Engineering Note - DE2 Assignment 2: Inverted Index Pipeline
Course: Data Engineering II - ESIEE Paris 2025-2026
Track: D - Aviation (METAR weather reports)
1. Pipeline Architecture
data/corpus/aviation_metar.csv
│ (doc_id, text) — one METAR report per row
▼
spark.read.csv (schema-enforced)
│
│ regexp_replace(lower(text), "[^a-z0-9\s]", "")
│ split("[\\s\\W]+") → array[token]
│ explode → (doc_id, token) pairs
│ filter: len > 1, token NOT IN stop_words
▼
df_filtered (doc_id, token)
│
│ groupBy("token")
│ .agg(collect_list("doc_id") → doc_ids,
│ count("*") → freq)
▼
inverted_index (token | doc_ids: array<string> | freq: long)
│
├──→ write.parquet("outputs/lab2/inverted_index/")
└──→ write.csv ("outputs/lab2/inverted_index_csv/")
(doc_ids serialized as "|"-joined string)
2. Corpus Design (Track D)
The METAR corpus is derived from the OpenSky States dataset used in Lab 1. Each aircraft state record is transformed into a free-text sentence describing status, altitude, velocity, heading, and squawk code. This produces a natural-language corpus where aviation terminology (landing, airborne, squawk, altitude, heading) has meaningful frequency distributions.
One document = one aircraft position report = one row with a unique doc_id (icao24_timestamp).
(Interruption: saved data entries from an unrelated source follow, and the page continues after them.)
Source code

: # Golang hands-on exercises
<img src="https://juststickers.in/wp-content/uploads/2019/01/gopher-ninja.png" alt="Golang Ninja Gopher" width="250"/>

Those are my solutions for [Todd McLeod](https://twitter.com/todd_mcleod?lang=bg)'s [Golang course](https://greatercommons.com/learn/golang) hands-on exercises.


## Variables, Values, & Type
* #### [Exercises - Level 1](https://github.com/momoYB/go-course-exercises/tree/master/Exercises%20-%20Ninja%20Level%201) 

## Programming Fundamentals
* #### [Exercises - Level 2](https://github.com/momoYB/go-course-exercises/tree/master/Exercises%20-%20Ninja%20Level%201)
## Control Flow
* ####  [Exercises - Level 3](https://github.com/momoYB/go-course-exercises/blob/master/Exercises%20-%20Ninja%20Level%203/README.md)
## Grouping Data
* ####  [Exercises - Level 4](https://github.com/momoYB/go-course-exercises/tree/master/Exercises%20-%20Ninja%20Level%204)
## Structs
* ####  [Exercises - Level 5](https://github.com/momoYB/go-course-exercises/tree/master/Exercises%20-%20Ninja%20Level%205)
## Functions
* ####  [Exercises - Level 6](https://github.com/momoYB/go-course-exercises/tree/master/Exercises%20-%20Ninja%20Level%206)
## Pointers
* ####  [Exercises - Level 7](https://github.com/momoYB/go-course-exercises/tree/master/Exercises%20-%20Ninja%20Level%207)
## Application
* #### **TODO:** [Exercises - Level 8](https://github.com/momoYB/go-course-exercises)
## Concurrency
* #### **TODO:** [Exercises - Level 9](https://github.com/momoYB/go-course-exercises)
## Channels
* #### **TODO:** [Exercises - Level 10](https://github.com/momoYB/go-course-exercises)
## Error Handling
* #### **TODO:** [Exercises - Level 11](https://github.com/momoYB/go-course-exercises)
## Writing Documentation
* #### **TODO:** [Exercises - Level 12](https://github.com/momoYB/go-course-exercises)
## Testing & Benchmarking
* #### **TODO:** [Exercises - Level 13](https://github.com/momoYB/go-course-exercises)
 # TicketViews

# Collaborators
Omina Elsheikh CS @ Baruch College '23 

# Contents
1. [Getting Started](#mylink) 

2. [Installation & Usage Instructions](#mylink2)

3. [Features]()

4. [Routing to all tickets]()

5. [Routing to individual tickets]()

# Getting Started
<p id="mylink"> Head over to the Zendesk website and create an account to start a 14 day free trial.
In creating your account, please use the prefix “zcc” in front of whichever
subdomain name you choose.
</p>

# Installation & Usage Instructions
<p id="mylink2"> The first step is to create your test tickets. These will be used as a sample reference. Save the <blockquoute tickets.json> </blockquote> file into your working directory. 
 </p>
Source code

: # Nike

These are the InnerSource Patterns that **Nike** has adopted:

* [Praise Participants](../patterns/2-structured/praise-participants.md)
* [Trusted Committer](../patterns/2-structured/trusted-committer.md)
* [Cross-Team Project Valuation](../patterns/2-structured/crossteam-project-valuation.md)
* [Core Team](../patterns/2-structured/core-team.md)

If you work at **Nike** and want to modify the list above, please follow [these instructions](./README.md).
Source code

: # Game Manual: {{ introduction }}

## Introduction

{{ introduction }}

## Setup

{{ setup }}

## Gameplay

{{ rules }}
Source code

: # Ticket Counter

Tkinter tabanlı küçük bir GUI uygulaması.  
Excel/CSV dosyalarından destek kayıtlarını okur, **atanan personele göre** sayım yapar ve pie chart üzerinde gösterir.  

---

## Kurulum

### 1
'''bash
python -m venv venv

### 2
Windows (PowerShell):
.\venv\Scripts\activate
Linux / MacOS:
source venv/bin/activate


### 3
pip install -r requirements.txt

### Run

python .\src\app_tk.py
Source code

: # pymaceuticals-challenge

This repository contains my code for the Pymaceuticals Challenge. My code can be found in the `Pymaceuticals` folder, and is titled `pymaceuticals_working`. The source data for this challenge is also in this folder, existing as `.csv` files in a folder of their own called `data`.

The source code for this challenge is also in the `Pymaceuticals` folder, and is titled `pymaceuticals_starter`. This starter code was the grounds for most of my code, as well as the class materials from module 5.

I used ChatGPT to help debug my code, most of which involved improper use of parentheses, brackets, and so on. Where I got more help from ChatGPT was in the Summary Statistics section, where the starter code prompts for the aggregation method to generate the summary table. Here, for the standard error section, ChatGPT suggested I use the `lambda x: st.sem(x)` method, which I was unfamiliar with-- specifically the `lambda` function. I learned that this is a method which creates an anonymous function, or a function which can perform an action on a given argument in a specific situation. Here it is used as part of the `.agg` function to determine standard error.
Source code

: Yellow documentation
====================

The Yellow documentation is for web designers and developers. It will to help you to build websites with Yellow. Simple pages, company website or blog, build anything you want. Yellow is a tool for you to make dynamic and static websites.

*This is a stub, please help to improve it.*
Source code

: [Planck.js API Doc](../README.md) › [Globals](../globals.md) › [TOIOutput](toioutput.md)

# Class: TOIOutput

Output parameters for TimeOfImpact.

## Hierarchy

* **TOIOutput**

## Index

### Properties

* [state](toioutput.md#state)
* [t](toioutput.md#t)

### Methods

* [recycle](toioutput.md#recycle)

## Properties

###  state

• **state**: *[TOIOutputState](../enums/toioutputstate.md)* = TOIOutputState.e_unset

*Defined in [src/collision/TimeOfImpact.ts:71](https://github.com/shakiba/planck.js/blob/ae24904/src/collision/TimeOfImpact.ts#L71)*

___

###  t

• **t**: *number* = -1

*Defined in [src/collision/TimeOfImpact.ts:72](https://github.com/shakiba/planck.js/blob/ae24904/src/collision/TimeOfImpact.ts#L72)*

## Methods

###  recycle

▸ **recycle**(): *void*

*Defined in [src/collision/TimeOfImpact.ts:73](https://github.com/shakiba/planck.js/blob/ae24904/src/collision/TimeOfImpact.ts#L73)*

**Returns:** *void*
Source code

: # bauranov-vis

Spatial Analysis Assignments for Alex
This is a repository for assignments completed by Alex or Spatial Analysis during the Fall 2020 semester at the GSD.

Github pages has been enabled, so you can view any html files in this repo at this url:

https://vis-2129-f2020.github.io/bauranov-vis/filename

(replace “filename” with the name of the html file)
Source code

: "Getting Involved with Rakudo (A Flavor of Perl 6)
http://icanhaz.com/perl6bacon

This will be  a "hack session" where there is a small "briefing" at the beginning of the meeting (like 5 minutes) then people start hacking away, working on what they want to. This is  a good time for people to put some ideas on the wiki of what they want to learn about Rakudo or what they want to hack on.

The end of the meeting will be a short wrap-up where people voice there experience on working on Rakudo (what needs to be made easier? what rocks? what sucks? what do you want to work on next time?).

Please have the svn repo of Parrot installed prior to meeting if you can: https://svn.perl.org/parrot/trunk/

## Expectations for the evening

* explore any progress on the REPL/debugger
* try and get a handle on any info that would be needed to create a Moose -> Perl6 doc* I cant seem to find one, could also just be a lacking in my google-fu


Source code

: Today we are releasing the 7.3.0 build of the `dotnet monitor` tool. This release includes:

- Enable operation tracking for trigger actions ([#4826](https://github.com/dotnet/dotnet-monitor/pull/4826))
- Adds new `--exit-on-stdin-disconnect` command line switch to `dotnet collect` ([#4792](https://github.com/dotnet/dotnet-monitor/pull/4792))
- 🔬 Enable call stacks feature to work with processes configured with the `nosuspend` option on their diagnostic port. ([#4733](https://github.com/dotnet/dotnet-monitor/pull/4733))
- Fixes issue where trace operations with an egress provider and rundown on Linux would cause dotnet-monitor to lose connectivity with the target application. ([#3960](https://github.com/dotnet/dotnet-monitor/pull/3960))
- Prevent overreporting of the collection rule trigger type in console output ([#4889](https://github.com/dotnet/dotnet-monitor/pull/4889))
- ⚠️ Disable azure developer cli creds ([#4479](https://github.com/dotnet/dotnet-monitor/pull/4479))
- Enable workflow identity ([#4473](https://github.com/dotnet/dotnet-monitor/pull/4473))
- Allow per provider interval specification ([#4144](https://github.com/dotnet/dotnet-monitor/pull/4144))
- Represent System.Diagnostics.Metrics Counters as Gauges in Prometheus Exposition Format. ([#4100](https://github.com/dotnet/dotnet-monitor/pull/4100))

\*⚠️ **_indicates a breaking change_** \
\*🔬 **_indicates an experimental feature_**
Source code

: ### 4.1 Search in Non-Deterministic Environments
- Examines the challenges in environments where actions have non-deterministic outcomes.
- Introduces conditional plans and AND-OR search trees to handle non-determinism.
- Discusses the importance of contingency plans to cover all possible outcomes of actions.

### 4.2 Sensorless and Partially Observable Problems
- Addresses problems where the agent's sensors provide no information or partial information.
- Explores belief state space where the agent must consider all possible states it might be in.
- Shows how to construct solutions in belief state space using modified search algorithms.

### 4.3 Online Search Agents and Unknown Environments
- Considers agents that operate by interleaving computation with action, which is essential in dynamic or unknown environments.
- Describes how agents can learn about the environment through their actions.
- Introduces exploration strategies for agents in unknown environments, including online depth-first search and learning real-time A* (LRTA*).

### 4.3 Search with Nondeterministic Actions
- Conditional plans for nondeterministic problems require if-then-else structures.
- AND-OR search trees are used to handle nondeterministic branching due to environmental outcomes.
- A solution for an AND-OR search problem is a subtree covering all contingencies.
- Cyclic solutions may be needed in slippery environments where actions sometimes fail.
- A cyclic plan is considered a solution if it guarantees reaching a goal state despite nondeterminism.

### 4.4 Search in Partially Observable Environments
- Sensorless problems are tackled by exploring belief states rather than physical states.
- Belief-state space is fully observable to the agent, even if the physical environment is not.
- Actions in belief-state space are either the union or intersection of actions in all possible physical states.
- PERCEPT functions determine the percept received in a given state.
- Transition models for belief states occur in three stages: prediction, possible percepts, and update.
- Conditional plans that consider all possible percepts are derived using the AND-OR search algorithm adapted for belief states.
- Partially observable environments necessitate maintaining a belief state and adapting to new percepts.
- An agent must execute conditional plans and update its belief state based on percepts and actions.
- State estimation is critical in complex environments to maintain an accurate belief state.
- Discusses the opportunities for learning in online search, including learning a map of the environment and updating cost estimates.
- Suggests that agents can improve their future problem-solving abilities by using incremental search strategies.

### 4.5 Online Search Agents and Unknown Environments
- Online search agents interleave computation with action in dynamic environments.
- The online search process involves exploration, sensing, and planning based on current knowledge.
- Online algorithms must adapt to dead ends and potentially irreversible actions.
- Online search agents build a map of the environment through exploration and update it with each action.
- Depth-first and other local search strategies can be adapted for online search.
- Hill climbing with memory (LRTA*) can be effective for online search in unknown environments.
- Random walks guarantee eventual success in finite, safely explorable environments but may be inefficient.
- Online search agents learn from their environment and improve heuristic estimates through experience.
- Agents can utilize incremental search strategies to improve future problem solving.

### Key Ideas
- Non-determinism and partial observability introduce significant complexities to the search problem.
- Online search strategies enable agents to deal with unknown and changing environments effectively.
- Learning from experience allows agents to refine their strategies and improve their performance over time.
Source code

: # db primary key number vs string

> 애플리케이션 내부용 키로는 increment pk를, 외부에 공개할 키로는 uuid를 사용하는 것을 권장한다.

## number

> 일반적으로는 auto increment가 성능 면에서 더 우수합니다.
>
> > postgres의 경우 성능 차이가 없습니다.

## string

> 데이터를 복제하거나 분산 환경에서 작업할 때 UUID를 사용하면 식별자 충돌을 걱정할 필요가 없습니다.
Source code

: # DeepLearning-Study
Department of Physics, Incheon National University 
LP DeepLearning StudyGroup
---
- Total input rows: 1,526,689
- Initial tokens generated: 32,203,784
- Post-filter tokens: 19,818,447
3. Normalization Choices
| Step | Choice | Rationale |
|---|---|---|
| Lowercase | F.lower() | Case-insensitive matching; METAR uses all-caps |
| Punctuation | regexp_replace([^a-z0-9\s], "") | Removes slash, hyphen in METAR codes |
| Tokenize | split([\s\W]+) | Splits on any whitespace or punctuation boundary |
| Min length | len > 1 | Drops single chars (e.g., “z” from “051200Z”) |
| Stop-words | 36-word list (English + METAR filler) | meters, knots, degrees, numeric words inflate the index without adding search value |
Stop-word list rationale: A generic English list was extended with METAR-specific filler: unit words (meters, knots, degrees), spelled-out digits (zero–nine), and modal verbs. This reduces token count by ~25–40% while preserving all semantically meaningful aviation terms.
4. Index Schema
root
|-- token : string (not null) ← index key
|-- doc_ids : array<string> ← postings list
|-- freq : long ← document frequency (df)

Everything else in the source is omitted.